Imagine pre-ordering a new car. You select a reliable minivan from a well-known brand, and drive away happy. A few days later, you realize that you didn’t get everything you thought you were. The gas tank only holds six gallons, the engine only runs for two hours a day, and the navigation system only provides directions to certain places. The dealer brushes you off; you should have read the fine print.
We’d never accept this from a car dealer, but many patients are suffering similar difficulties when buying and using something far more crucial to their wellness — health insurance.
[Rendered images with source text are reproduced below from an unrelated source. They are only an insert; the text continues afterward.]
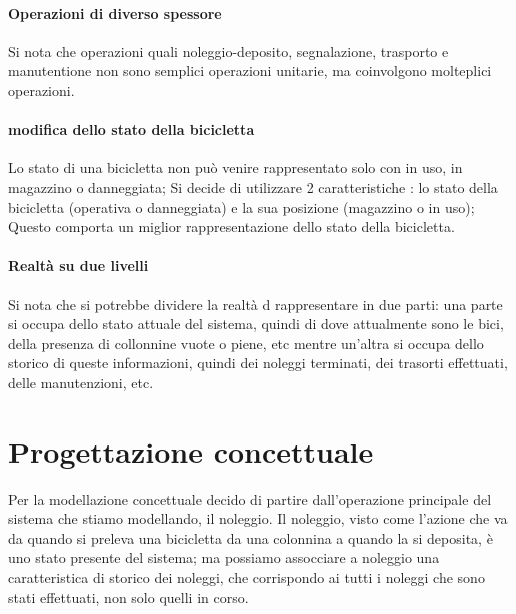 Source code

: \documentclass[a4paper,twoside]{article}
\begin{document}
\paragraph{Operazioni di diverso spessore} Si nota che operazioni quali noleggio-deposito, segnalazione, trasporto e manutentione non sono semplici operazioni unitarie, ma coinvolgono molteplici operazioni.
\paragraph{modifica dello stato della bicicletta} Lo stato di una bicicletta non può venire rappresentato solo con in uso, in magazzino o danneggiata; Si decide di utilizzare 2 caratteristiche : lo stato della bicicletta (operativa o danneggiata) e la sua posizione (magazzino o in uso); Questo comporta un miglior rappresentazione dello stato della bicicletta.
\paragraph{Realtà su due livelli} Si nota che si potrebbe dividere la realtà d rappresentare in due parti: una parte si occupa dello stato attuale del sistema, quindi di dove attualmente sono le bici, della presenza di collonnine vuote o piene, etc mentre un'altra si occupa dello storico di queste informazioni, quindi dei noleggi terminati, dei trasorti effettuati, delle manutenzioni, etc.

\section{Progettazione concettuale}
Per la modellazione concettuale decido di partire dall'operazione principale del sistema che stiamo modellando, il noleggio.
Il noleggio, visto come l'azione che va da quando si preleva una bicicletta da una colonnina a quando la si deposita, è uno stato presente del sistema; ma possiamo assocciare a noleggio una caratteristica di storico dei noleggi, che corrispondo ai tutti i noleggi che sono stati effettuati, non solo quelli in corso.
\end{document}
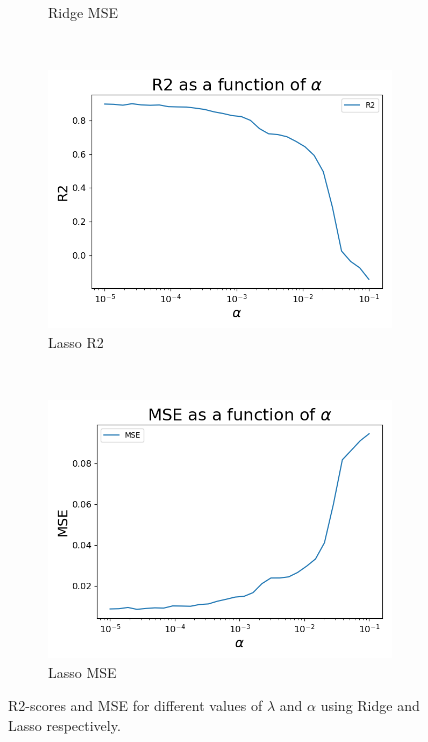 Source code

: \documentclass[12pt]{article}
\begin{document}
\begin{figure}[H]
\begin{subfigure}[t]{0.48\textwidth}
\caption{Ridge MSE}
\label{figRD:RMSE}
\end{subfigure}
\\
\begin{subfigure}[t]{0.48\textwidth}
\includegraphics[width=\linewidth]{../figures/LassoR2.png}
\caption{Lasso R2}
\label{figRD:LR2}
\end{subfigure}
\
\begin{subfigure}[t]{0.48\textwidth}
\includegraphics[width = \linewidth]{../figures/LassoMSE.png}
\caption{Lasso MSE}
\label{figRD:LMSE}
\end{subfigure}
\caption{R2-scores and MSE for different values of $\lambda$ and $\alpha$ using Ridge and Lasso respectively.}
\label{figRD:RLR2MSE}
\end{figure}
\end{document}
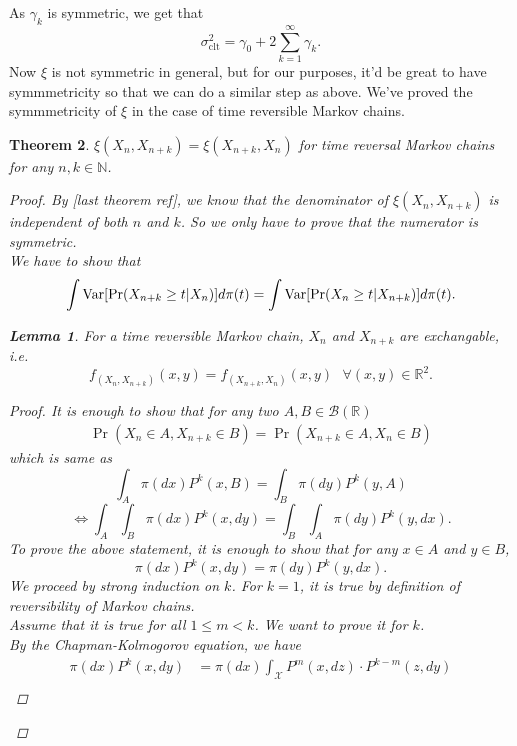 \documentclass{article}
\newtheorem{theorem}{Theorem}[section]
\newtheorem{lemma}[theorem]{Lemma}
\begin{document}
	As $\gamma_k$ is symmetric, we get that
	$$\sigma_{\text{clt}}^2 = \gamma_0 + 2\sum_{k=1}^{\infty} \gamma_k.$$
	Now $\xi$ is not symmetric in general, but for our purposes, it'd be great to have symmmetricity so that we can do a similar step as above.
	We've proved the symmmetricity of $\xi$ in the case of time reversible Markov chains.

	\begin{theorem}
		$\xi(X_n, X_{n+k}) = \xi(X_{n+k}, X_n)$ for time reversal Markov chains for any $n, k \in \mathbb{N}$.
		\begin{proof}
			By [last theorem ref], we know that the denominator of $\xi(X_n, X_{n+k})$ is independent of both $n$ and $k$. So we only have to prove that the numerator is symmetric. \\
			We have to show that
			\begin{equation*}
				\int \text{Var} [\Pr (X_{n+k} \geq t | X_n)] d\pi(t) = \int \text{Var} [\Pr (X_n \geq t | X_{n+k})] d\pi(t).
			\end{equation*}
			\begin{lemma}
				For a time reversible Markov chain, $X_n$ and $X_{n+k}$ are exchangable, i.e.
				\begin{equation*}
					f_{(X_{n}, X_{n+k})}(x, y) = f_{(X_{n+k}, X_{n})}(x, y) \text{  } \forall (x, y) \in \mathbb{R}^2.
				\end{equation*}
				\begin{proof}
					It is enough to show that for any two $A, B \in \mathcal{B}(\mathbb{R})$
					\begin{align*}
						\Pr(X_n \in A, X_{n+k} \in B) = \Pr(X_{n+k} \in A, X_{n} \in B)
					\end{align*}
					which is same as
						$$\int_A \pi(dx) P^k(x, B) = \int_B \pi(dy) P^k(y, A)$$
						$$\Longleftrightarrow\int_A \int_B \pi(dx) P^k(x, dy) = \int_B \int_A \pi(dy) P^k(y, dx).$$
					To prove the above statement, it is enough to show that for any $x \in A$ and $y \in B$,
					$$\pi(dx) P^k(x, dy) = \pi(dy) P^k(y, dx).$$
					We proceed by strong induction on $k$.
					For $k = 1$, it is true by definition of reversibility of Markov chains.\\
					Assume that it is true for all $1 \leq m < k$.
					We want to prove it for $k$.\\
					By the Chapman-Kolmogorov equation, we have
					\begin{align*}
						\pi(dx) P^k(x, dy) &= \pi(dx) \int_{\mathcal{X}} P^m(x, dz)\cdot P^{k-m}(z, dy)\\

\end{align*}
\end{proof}
\end{lemma}
\end{proof}
\end{theorem}
\end{document}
Shopping for insurance used to mean comparing premiums, calculating out-of-pocket expenses, checking to make sure a preferred doctor and hospital are in-network and then selecting a plan.
It’s not so simple any more. Many health plans are trying to save money by offering PPO plans with “narrow networks,” leaving patients with limited numbers of in-network doctors and hospitals to choose from. Sometimes insurers even alter those networks outside of the open enrollment period, essentially locking patients into a health plan that doesn’t meet their needs.
These network changes create confusion for patients and often result in them paying more to go out-of-network.
That’s bad enough for a healthy person, but imagine a cancer patient or expectant mother being told their trusted physician or institution is no longer in-network. Health insurance companies should be a conduit to better and more affordable care, not medical home wreckers.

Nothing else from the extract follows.